Have you tried blowing the gun / liner out? I like to use the oxygen bottle without gauge. Remove the gun from the welder, remove the contact tip, place the end of the gun that goes in the welder on the opening of the oxygen bottle and crack the valve.
An ear plug works well for a wire wiper too. What ever you do don't buy the wipers with the lube on them!
Now you tell us after I have bought and use them.
Is there a good reason for your statement. I appreciate your advice, so give us the straight story as to why not. I thought the purpose was to clean and lube the wire/liner.
I understand about blowing oxygen through the liner after using the lube. Not good
Excerpts:
A high quality liner can provide a more consistent inside diameter through which the welding wire travels, thereby reducing friction and extending the service life of the liner as well as the time that it takes for wire filings to clog the liner—one of the most frequent sources of liner-related downtime. The liner is most susceptible to this problem when the cable is bent too far and increases the friction between the wire and liner.
Other causes of clogged liners include using an incorrect liner size and trimming it improperly. In both cases, the liner can shave metal filings from the welding wire and become clogged, leading to erratic wire feeding, poor weld quality and birdnests. Because the copper stranding in MIG gun cables is wound in a helix pattern, the cable shrinks when it is twisted. Trimming a new liner to the length of a twisted cable can cause the liner to be too short when the cable is straightened out, leaving an empty space in which the welding wire can become lodged and birdnest.

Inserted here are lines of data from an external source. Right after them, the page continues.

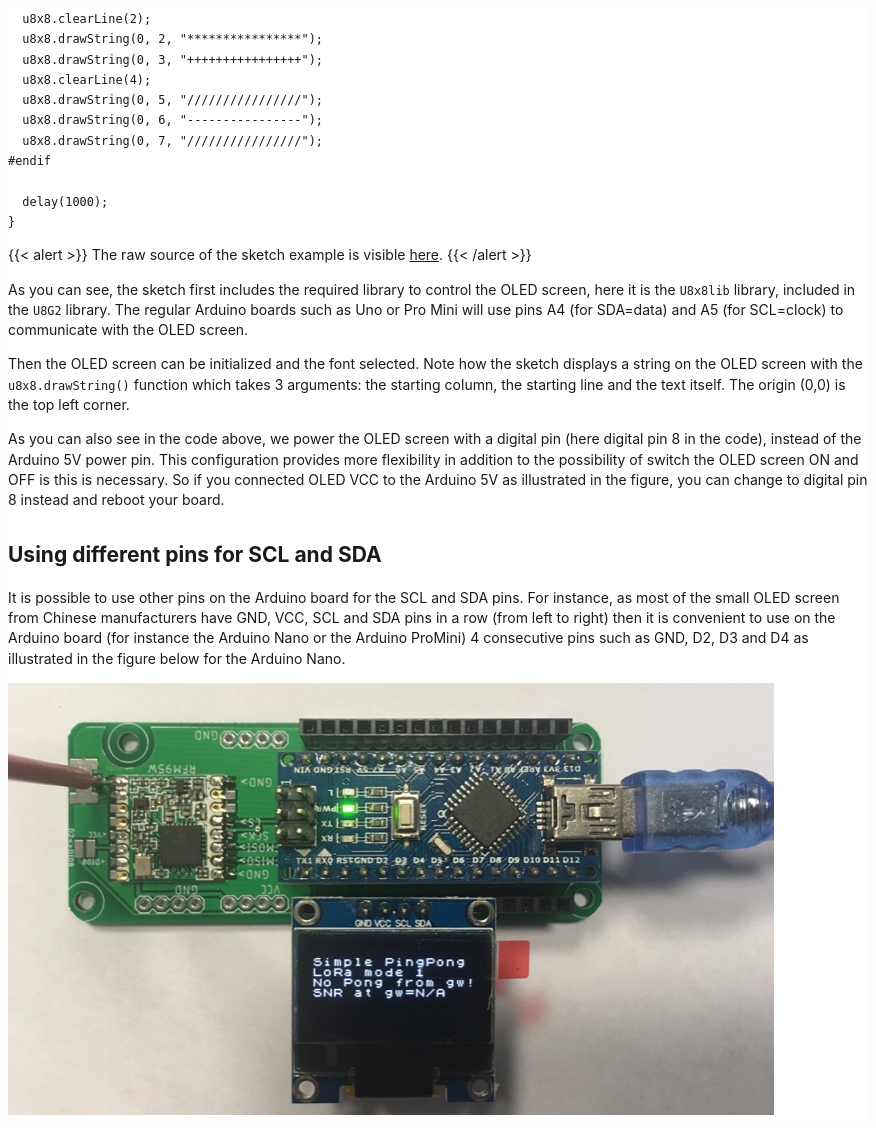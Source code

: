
 ``` arduino
  u8x8.clearLine(2);
  u8x8.drawString(0, 2, "****************"); 
  u8x8.drawString(0, 3, "++++++++++++++++");
  u8x8.clearLine(4);
  u8x8.drawString(0, 5, "////////////////");
  u8x8.drawString(0, 6, "----------------"); 
  u8x8.drawString(0, 7, "////////////////"); 
#endif     

  delay(1000);
}
```

{{< alert >}}
The raw source of the sketch example is visible [here](src/sketch/Arduino_hello_oled/Arduino_hello_oled.ino).
{{< /alert >}}

As you can see, the sketch first includes the required library to control the OLED screen, here it is the `U8x8lib` library, included in the `U8G2` library. The regular Arduino boards such as Uno or Pro Mini will use pins A4 (for SDA=data) and A5 (for SCL=clock) to communicate with the OLED screen.

Then the OLED screen can be initialized and the font selected. Note how the sketch displays a string on the OLED screen with the `u8x8.drawString()` function which takes 3 arguments: the starting column, the starting line and the text itself. The origin (0,0) is the top left corner.

As you can also see in the code above, we power the OLED screen with a digital pin (here digital pin 8 in the code), instead of the Arduino 5V power pin. This configuration provides more flexibility in addition to the possibility of switch the OLED screen ON and OFF is this is necessary. So if you connected OLED VCC to the Arduino 5V as illustrated in the figure, you can change to digital pin 8 instead and reboot your board.

## Using different pins for SCL and SDA

It is possible to use other pins on the Arduino board for the SCL and SDA pins. For instance, as most of the small OLED screen from Chinese manufacturers have GND, VCC, SCL and SDA pins in a row (from left to right) then it is convenient to use on the Arduino board (for instance the Arduino Nano or the Arduino ProMini) 4 consecutive pins such as GND, D2, D3 and D4 as illustrated in the figure below for the Arduino Nano.

![OLED_Nano](img/OLED_Nano.png)

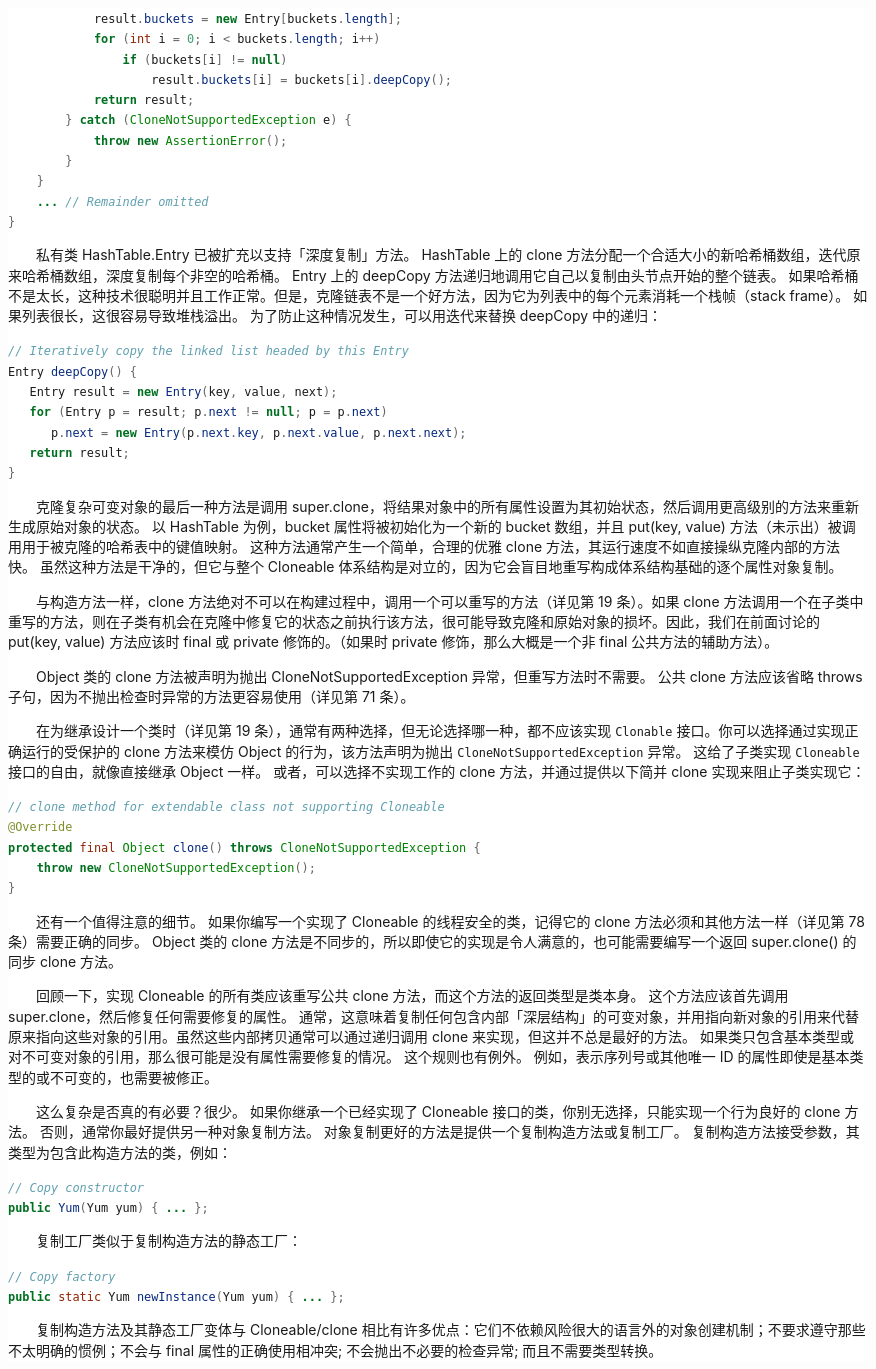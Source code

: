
 ```java
            result.buckets = new Entry[buckets.length];
            for (int i = 0; i < buckets.length; i++)
                if (buckets[i] != null)
                    result.buckets[i] = buckets[i].deepCopy();
            return result;
        } catch (CloneNotSupportedException e) {
            throw new AssertionError();
        }
    }
    ... // Remainder omitted
}
```
　　私有类 HashTable.Entry 已被扩充以支持「深度复制」方法。 HashTable 上的 clone 方法分配一个合适大小的新哈希桶数组，迭代原来哈希桶数组，深度复制每个非空的哈希桶。 Entry 上的 deepCopy 方法递归地调用它自己以复制由头节点开始的整个链表。 如果哈希桶不是太长，这种技术很聪明并且工作正常。但是，克隆链表不是一个好方法，因为它为列表中的每个元素消耗一个栈帧（stack frame）。 如果列表很长，这很容易导致堆栈溢出。 为了防止这种情况发生，可以用迭代来替换 deepCopy 中的递归：
```java
// Iteratively copy the linked list headed by this Entry
Entry deepCopy() {
   Entry result = new Entry(key, value, next);
   for (Entry p = result; p.next != null; p = p.next)
      p.next = new Entry(p.next.key, p.next.value, p.next.next);
   return result;
}
```
　　克隆复杂可变对象的最后一种方法是调用 super.clone，将结果对象中的所有属性设置为其初始状态，然后调用更高级别的方法来重新生成原始对象的状态。 以 HashTable 为例，bucket 属性将被初始化为一个新的 bucket 数组，并且 put(key, value) 方法（未示出）被调用用于被克隆的哈希表中的键值映射。 这种方法通常产生一个简单，合理的优雅 clone 方法，其运行速度不如直接操纵克隆内部的方法快。 虽然这种方法是干净的，但它与整个 Cloneable 体系结构是对立的，因为它会盲目地重写构成体系结构基础的逐个属性对象复制。

　　与构造方法一样，clone 方法绝对不可以在构建过程中，调用一个可以重写的方法（详见第 19 条）。如果 clone 方法调用一个在子类中重写的方法，则在子类有机会在克隆中修复它的状态之前执行该方法，很可能导致克隆和原始对象的损坏。因此，我们在前面讨论的 put(key, value) 方法应该时 final 或 private 修饰的。（如果时 private 修饰，那么大概是一个非 final 公共方法的辅助方法）。

　　Object 类的 clone 方法被声明为抛出 CloneNotSupportedException 异常，但重写方法时不需要。 公共 clone 方法应该省略 throws 子句，因为不抛出检查时异常的方法更容易使用（详见第 71 条）。

　　在为继承设计一个类时（详见第 19 条），通常有两种选择，但无论选择哪一种，都不应该实现 `Clonable` 接口。你可以选择通过实现正确运行的受保护的 clone 方法来模仿 Object 的行为，该方法声明为抛出 `CloneNotSupportedException` 异常。 这给了子类实现 `Cloneable` 接口的自由，就像直接继承 Object 一样。 或者，可以选择不实现工作的 clone 方法，并通过提供以下简并 clone 实现来阻止子类实现它：
```java
// clone method for extendable class not supporting Cloneable
@Override
protected final Object clone() throws CloneNotSupportedException {
    throw new CloneNotSupportedException();
}
```
　　还有一个值得注意的细节。 如果你编写一个实现了 Cloneable 的线程安全的类，记得它的 clone 方法必须和其他方法一样（详见第 78 条）需要正确的同步。 Object 类的 clone 方法是不同步的，所以即使它的实现是令人满意的，也可能需要编写一个返回 super.clone() 的同步 clone 方法。

　　回顾一下，实现 Cloneable 的所有类应该重写公共 clone 方法，而这个方法的返回类型是类本身。 这个方法应该首先调用 super.clone，然后修复任何需要修复的属性。 通常，这意味着复制任何包含内部「深层结构」的可变对象，并用指向新对象的引用来代替原来指向这些对象的引用。虽然这些内部拷贝通常可以通过递归调用 clone 来实现，但这并不总是最好的方法。 如果类只包含基本类型或对不可变对象的引用，那么很可能是没有属性需要修复的情况。 这个规则也有例外。 例如，表示序列号或其他唯一 ID 的属性即使是基本类型的或不可变的，也需要被修正。

　　这么复杂是否真的有必要？很少。 如果你继承一个已经实现了 Cloneable 接口的类，你别无选择，只能实现一个行为良好的 clone 方法。 否则，通常你最好提供另一种对象复制方法。 对象复制更好的方法是提供一个复制构造方法或复制工厂。 复制构造方法接受参数，其类型为包含此构造方法的类，例如：
```java
// Copy constructor
public Yum(Yum yum) { ... };
```
　　复制工厂类似于复制构造方法的静态工厂：
```java
// Copy factory
public static Yum newInstance(Yum yum) { ... };
```
　　复制构造方法及其静态工厂变体与 Cloneable/clone 相比有许多优点：它们不依赖风险很大的语言外的对象创建机制；不要求遵守那些不太明确的惯例；不会与 final 属性的正确使用相冲突; 不会抛出不必要的检查异常; 而且不需要类型转换。
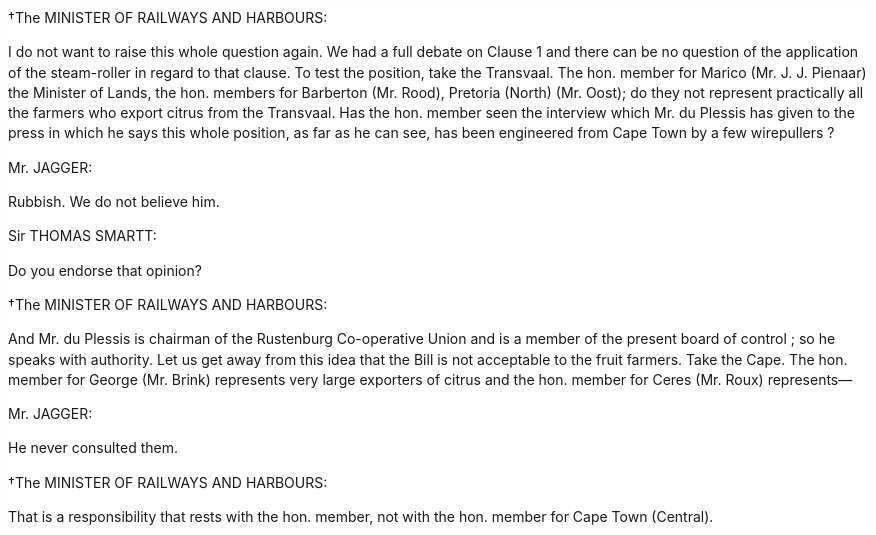 </speech>

<speech by="#minister_of_railways_and_harbours">

<from>&#x2020;The <person refersTo="hansard_za">MINISTER OF RAILWAYS AND HARBOURS</person>:</from>

<p>I do not want to raise this whole question again. We had a full debate on Clause 1 and there can be no question of the application of the steam-roller in regard to that clause. To test the position, take the Transvaal. The hon. member for Marico (Mr. J. J. Pienaar) the Minister of Lands, the hon. members for Barberton (Mr. Rood), Pretoria (North) (Mr. Oost); do they not represent practically all the farmers who export citrus from the Transvaal. Has the hon. member seen the interview which Mr. du Plessis has given to the press in which he says this whole position, as far as he can see, has been engineered from Cape Town by a few wirepullers ?</p>

</speech>

<speech by="#jagger">

<from><span class="col_4633-4634" refersTo="page_1270"/>Mr. <person refersTo="hansard_za">JAGGER</person>:</from>

<p>Rubbish. We do not believe him.</p>

</speech>

<speech by="#thomas_smartt">

<from>Sir <person refersTo="hansard_za">THOMAS SMARTT</person>:</from>

<p>Do you endorse that opinion?</p>

</speech>

<speech by="#minister_of_railways_and_harbours">

<from>&#x2020;The <person refersTo="hansard_za">MINISTER OF RAILWAYS AND HARBOURS</person>:</from>

<p>And Mr. du Plessis is chairman of the Rustenburg Co-operative Union and is a member of the present board of control ; so he speaks with authority. Let us get away from this idea that the Bill is not acceptable to the fruit farmers. Take the Cape. The hon. member for George (Mr. Brink) represents very large exporters of citrus and the hon. member for Ceres (Mr. Roux) represents&#x2014;</p>

</speech>

<speech by="#jagger">

<from>Mr. <person refersTo="hansard_za">JAGGER</person>:</from>

<p>He never consulted them.</p>

</speech>

<speech by="#minister_of_railways_and_harbours">

<from>&#x2020;The <person refersTo="hansard_za">MINISTER OF RAILWAYS AND HARBOURS</person>:</from>

<p>That is a responsibility that rests with the hon. member, not with the hon. member for Cape Town (Central).</p>

</speech>

<speech by="#roux">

Additional downtime can be saved by using an easily-replaced partial liner that installs from the front of the gun and only goes through the gun’s neck. The most wire-to-liner friction occurs in the neck, so that part of the liner is usually the first to wear out. Rather than spending 20 minutes replacing the entire liner when only that portion becomes worn, some companies offer partial liners that can be changed in as little as two minutes.